I switched off my Internet to see how long I could keep on playing.
It didn't last long, but what I discovered intrigued me.
Prior to the official release of SimCity, I'd already seen that the game could run offline if a signal dropped. I play the game on a laptop (a powerful one!) and my WiFi signal at home isn't always so hot. So, when I was playing on a press server a few days before release, I'd get a pop-up indicator telling me the network connection was lost. I could keep merrily building my city, and, when the connection came back, there were no hitches.
The folks behind SimCity have long maintained, however, that their game is made to be played online. That requirement isn't just DRM, they say. It's for gameplay—for simulating parts of the inter-city gameplay, for doling out challenges.
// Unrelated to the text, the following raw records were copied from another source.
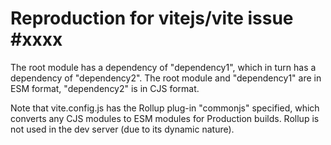 # Reproduction for vitejs/vite issue #xxxx

The root module has a dependency of "dependency1", which in turn has a dependency of "dependency2".
The root module and "dependency1" are in ESM format, "dependency2" is in CJS format.

Note that vite.config.js has the Rollup plug-in "commonjs" specified, which converts any CJS modules to ESM modules for Production builds.
Rollup is not used in the dev server (due to its dynamic nature).
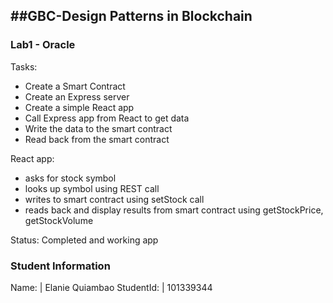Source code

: ##GBC-Design Patterns in Blockchain
-----------------------------------
### Lab1 - Oracle
Tasks:
- Create a Smart Contract
- Create an Express server
- Create a simple React app
- Call Express app from React to get data
- Write the data to the smart contract
- Read back from the smart contract

React app:
- asks for stock symbol
- looks up symbol using REST call
- writes to smart contract using setStock call
- reads back and display results from smart contract using getStockPrice, getStockVolume

Status: Completed and working app

### Student Information

Name: | Elanie Quiambao 
StudentId: | 101339344
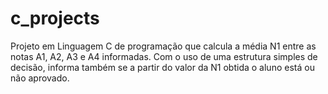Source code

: # c_projects
Projeto em Linguagem C de programação que calcula a média N1 entre as notas A1, A2, A3 e A4 informadas.
Com o uso de uma estrutura simples de decisão, informa também se a partir do valor da N1 obtida o aluno está ou não aprovado.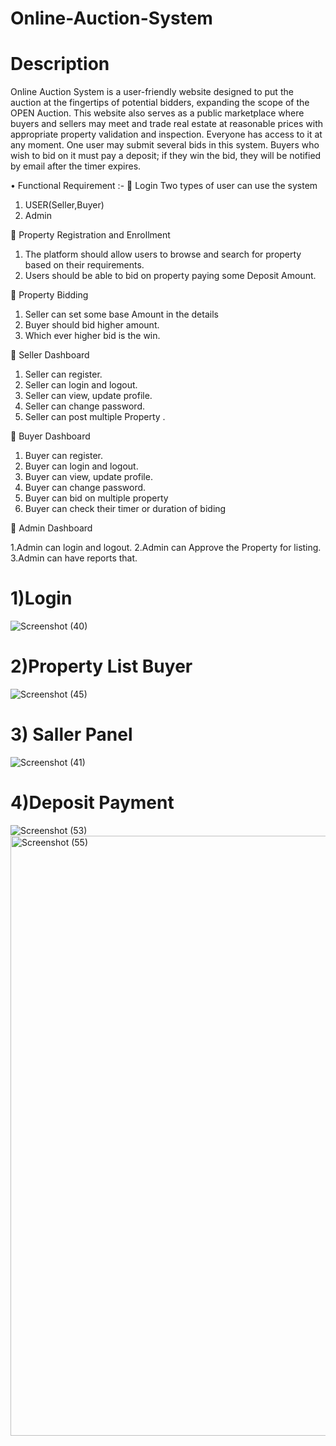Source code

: # Online-Auction-System

# Description 
Online Auction System is a user-friendly website designed to put the auction at the fingertips of potential bidders, expanding the scope of the OPEN Auction. This website also serves as a public marketplace where buyers and sellers may meet and trade real estate at reasonable prices with appropriate property validation and inspection. Everyone has access to it at any moment. One user may submit several bids in this system. Buyers who wish to bid on it must pay a deposit; if they win the bid, they will be notified by email after the timer expires.

•	Functional Requirement :-
	Login
 Two types of user can use the system
 1. USER(Seller,Buyer)
 2. Admin


	Property Registration and Enrollment
1.	The platform should allow users to browse and search for property based on their requirements.
2.	  Users should be able to bid on property paying some Deposit Amount.


	Property Bidding
1.	Seller can set some base Amount  in the details 
2.	Buyer should bid higher amount.
3.	Which ever higher bid is the win.


	Seller Dashboard
1.  Seller can register.
2.  Seller can login and logout.
3.  Seller can view, update profile.
4.  Seller can change password.
5.  Seller can post multiple Property .

	Buyer Dashboard

  1.	Buyer can register.
  2.	Buyer can login and logout.
  3.	Buyer can view, update profile.
  4.	Buyer can change password.
  5.	Buyer can bid on multiple property 
  6. 	Buyer can check their timer or duration of biding

	 Admin Dashboard

  1.Admin can login and logout.
  2.Admin can Approve the Property for listing.
 3.Admin can have reports that.


# 1)Login 
![Screenshot (40)](https://user-images.githubusercontent.com/72089551/225545875-004a4f2f-f575-4c00-bb49-634c80ef82e5.png)

# 2)Property List Buyer 
![Screenshot (45)](https://user-images.githubusercontent.com/72089551/225546299-572b5362-f755-480a-a222-708b595854a5.png)

# 3) Saller Panel

![Screenshot (41)](https://user-images.githubusercontent.com/72089551/225546569-907d6023-e2dc-470a-835d-69c6d57ac03c.png)

# 4)Deposit Payment
![Screenshot (53)](https://user-images.githubusercontent.com/72089551/225546830-9fde5d07-5a7d-4b82-aa56-bd8b15b2f5ec.png)
<img width="960" alt="Screenshot (55)" src="https://user-images.githubusercontent.com/72089551/225546845-6356fa4d-c4f0-4c72-ad0c-08d3d39db396.png">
They say this all the time, up to and including last Friday, when SimCity studio boss Lucy Bradshaw told the website Polygon: "With the way that the game works, we offload a significant amount of the calculations to our servers so that the computations are off the local PCs and are moved into the cloud." This, she explained, is why an off-line is currently a no-go for her team at Maxis. "It wouldn't be possible to make the game offline without a significant amount of engineering work by our team."
The game has been running better and better this week. The new servers have made connections easy. So an offline mode isn't as direly needed. But, can this game, as it is designed, really not tolerate offline play?
Yesterday, I tested this assertion. I started playing my city, the mining mecca known as Newer Landland City. I turned off WiFi and then tried to zoom out, check the region and zoom into one of the other cities in my region.
Connection lost. Booted to the game's title screen.
I turned my WiFi back on and returned to Newer Landland City (henceforth referred to as NLC). I laid down some roads. I probably zoned more residential, because my cities always need more residential.
While I was doing this, I was running Microsoft Network Monitor 3.4, a program that scans your computer's network usage and shows which applications are talking to the network. You can run this, too, and probably should, because I'm not able to tell you a whole lot about the activity I saw. Most of it is Greek to me. What I can tell you is that SimCity.exe connected to Amazon IP addresses in Ireland—presumably Amazon servers used to network the game. For the most part, my game, running on North America East 3, connected to this IP address. Ireland servers? North America East? Who knows how this works! What I do know is that it seemed like my game was talking to the network a lot, several times a minute.
If my city talked to the network that much, then, turning off the WiFi, I expected to see some catastrophes pretty soon.
I did not.
I could continue to lay down roads. I added a recycling plant. I upgraded it. Five minutes into being offline, I got a notification about a neighboring city.
Fifteen minutes into being offline, I was notified that my garbage trucks had successfully serviced a neighboring city and made some money off it.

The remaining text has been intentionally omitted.